The cell viability after addition of peptides to TZM–bl cells was studied via the CellTiter–Glo assay. To this end, 10,000 cells were seeded and on the next day serial diluted peptides were added. After 3 days the supernatant was removed and 100 µL CellTiter–Glo Reagent 1:1 diluted in PBS was added. After 10 min 50 µL was transferred to white microplate and luminescence was recorded by Orion microplate luminometer.

Confocal laser scanning microscopy studies were performed for the visualization of the cell–peptide interaction. HeLa cells were seeded one day prior to conducting the assay (40,000/well) in an 8–well IBIDI slide. 4 µL of the preformed peptide fibrils (1 mg/mL) were diluted with 4 µL Proteostat (Enzo Life Science, 1 µL stock in 999 µL PBS) and further diluted with medium to receive a final peptide concentration of 20 µg/mL. The nucleus of the HeLa cells was stained with Hoechst 33342 (NucBlueTM, Thermo Fisher Scientific). The peptide solution mixture was transferred to the HeLa cells and incubated for 30 min at 37 °C before washing three times with PBS. The interaction of fibril clusters with cells was monitored after 30 min incubation time on a Stellaris 8 confocal laser scanning microscope (Leica) equipped with a 20x air objective and laser excitation wavelength of 405 nm (Hoechst) and 561 nm (Proteostat).

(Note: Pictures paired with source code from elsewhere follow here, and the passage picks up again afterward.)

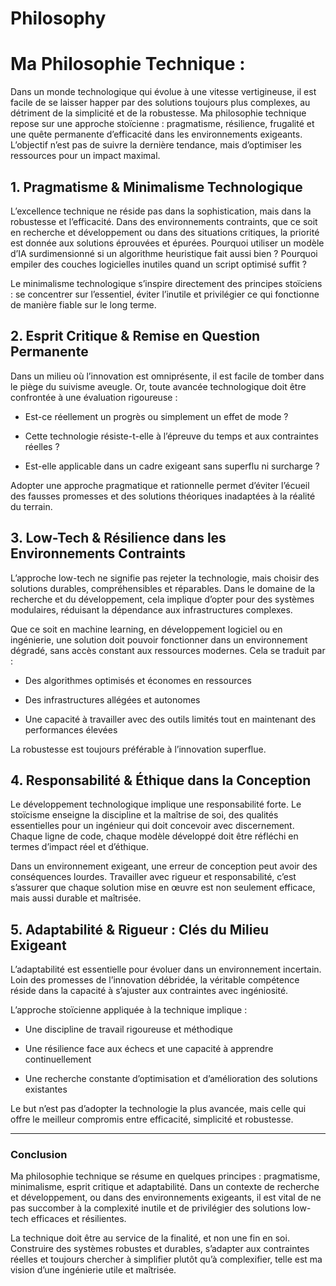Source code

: # Philosophy

# Ma Philosophie Technique :

Dans un monde technologique qui évolue à une vitesse vertigineuse, il est facile de se laisser happer par des solutions toujours plus complexes, au détriment de la simplicité et de la robustesse. Ma philosophie technique repose sur une approche stoïcienne : pragmatisme, résilience, frugalité et une quête permanente d’efficacité dans les environnements exigeants. L’objectif n’est pas de suivre la dernière tendance, mais d’optimiser les ressources pour un impact maximal.

## 1. Pragmatisme & Minimalisme Technologique
L’excellence technique ne réside pas dans la sophistication, mais dans la robustesse et l’efficacité. Dans des environnements contraints, que ce soit en recherche et développement ou dans des situations critiques, la priorité est donnée aux solutions éprouvées et épurées. Pourquoi utiliser un modèle d’IA surdimensionné si un algorithme heuristique fait aussi bien ? Pourquoi empiler des couches logicielles inutiles quand un script optimisé suffit ?

Le minimalisme technologique s’inspire directement des principes stoïciens : se concentrer sur l’essentiel, éviter l’inutile et privilégier ce qui fonctionne de manière fiable sur le long terme.

## 2. Esprit Critique & Remise en Question Permanente
Dans un milieu où l’innovation est omniprésente, il est facile de tomber dans le piège du suivisme aveugle. Or, toute avancée technologique doit être confrontée à une évaluation rigoureuse :

- Est-ce réellement un progrès ou simplement un effet de mode ?

- Cette technologie résiste-t-elle à l’épreuve du temps et aux contraintes réelles ?

- Est-elle applicable dans un cadre exigeant sans superflu ni surcharge ?

Adopter une approche pragmatique et rationnelle permet d’éviter l’écueil des fausses promesses et des solutions théoriques inadaptées à la réalité du terrain.

## 3. Low-Tech & Résilience dans les Environnements Contraints
L’approche low-tech ne signifie pas rejeter la technologie, mais choisir des solutions durables, compréhensibles et réparables. Dans le domaine de la recherche et du développement, cela implique d’opter pour des systèmes modulaires, réduisant la dépendance aux infrastructures complexes.

Que ce soit en machine learning, en développement logiciel ou en ingénierie, une solution doit pouvoir fonctionner dans un environnement dégradé, sans accès constant aux ressources modernes. Cela se traduit par :

- Des algorithmes optimisés et économes en ressources

- Des infrastructures allégées et autonomes

- Une capacité à travailler avec des outils limités tout en maintenant des performances élevées

La robustesse est toujours préférable à l’innovation superflue.

## 4. Responsabilité & Éthique dans la Conception
Le développement technologique implique une responsabilité forte. Le stoïcisme enseigne la discipline et la maîtrise de soi, des qualités essentielles pour un ingénieur qui doit concevoir avec discernement. Chaque ligne de code, chaque modèle développé doit être réfléchi en termes d’impact réel et d’éthique.

Dans un environnement exigeant, une erreur de conception peut avoir des conséquences lourdes. Travailler avec rigueur et responsabilité, c’est s’assurer que chaque solution mise en œuvre est non seulement efficace, mais aussi durable et maîtrisée.

## 5. Adaptabilité & Rigueur : Clés du Milieu Exigeant
L’adaptabilité est essentielle pour évoluer dans un environnement incertain. Loin des promesses de l’innovation débridée, la véritable compétence réside dans la capacité à s’ajuster aux contraintes avec ingéniosité.

L’approche stoïcienne appliquée à la technique implique :

- Une discipline de travail rigoureuse et méthodique

- Une résilience face aux échecs et une capacité à apprendre continuellement

- Une recherche constante d’optimisation et d’amélioration des solutions existantes

Le but n’est pas d’adopter la technologie la plus avancée, mais celle qui offre le meilleur compromis entre efficacité, simplicité et robustesse.

---

### Conclusion
Ma philosophie technique se résume en quelques principes : pragmatisme, minimalisme, esprit critique et adaptabilité. Dans un contexte de recherche et développement, ou dans des environnements exigeants, il est vital de ne pas succomber à la complexité inutile et de privilégier des solutions low-tech efficaces et résilientes.

La technique doit être au service de la finalité, et non une fin en soi. Construire des systèmes robustes et durables, s’adapter aux contraintes réelles et toujours chercher à simplifier plutôt qu’à complexifier, telle est ma vision d’une ingénierie utile et maîtrisée.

Statistics and reproducibility

All virus assays were conducted in technical triplicates. All tested peptides for the virus infectivity assay were conducted at four different concentrations (6.5 µM, 1.3 µM, 0.26 µM, 0 µM). To verify reproducibility of the experimental findings the infection assays were at least repeated independently in biological duplicates. The physicochemical characterization methods for peptide self-assembly and morphology, that are determined via CR Assay, ThT–Assay and Zeta-Potential have been conducted in technical triplicates with two independent repetitions for Zeta-Potential and ThT-Assay measurements. Unless stated otherwise the aggregate analysis via widefield microscopy and TEM analysis have been conducted once with at least three microscopy images recorded for each peptide sample. ATR–FT-IR measurements have been conducted once for each peptide sample. The sum–frequency generation experiments have been conducted in two independent repetitions. To ensure comparability within individual measurements, the reference peptide “EF-C” was included in all assays. All replication attempts were successful.

No statistical method was used to predetermine sample size. No data were excluded from the analyses and the experiments were not randomized because it is not relevant for this study, as infectivity enhancement is independent from the order of samples tested. The investigators were not blinded to allocation during experiments and outcome assessment because it is not relevant for this study, as the results from infection assays are read out automated via a multi-plate reader.

Reporting summary

Further information on research design is available in the Nature Portfolio Reporting Summary linked to this article.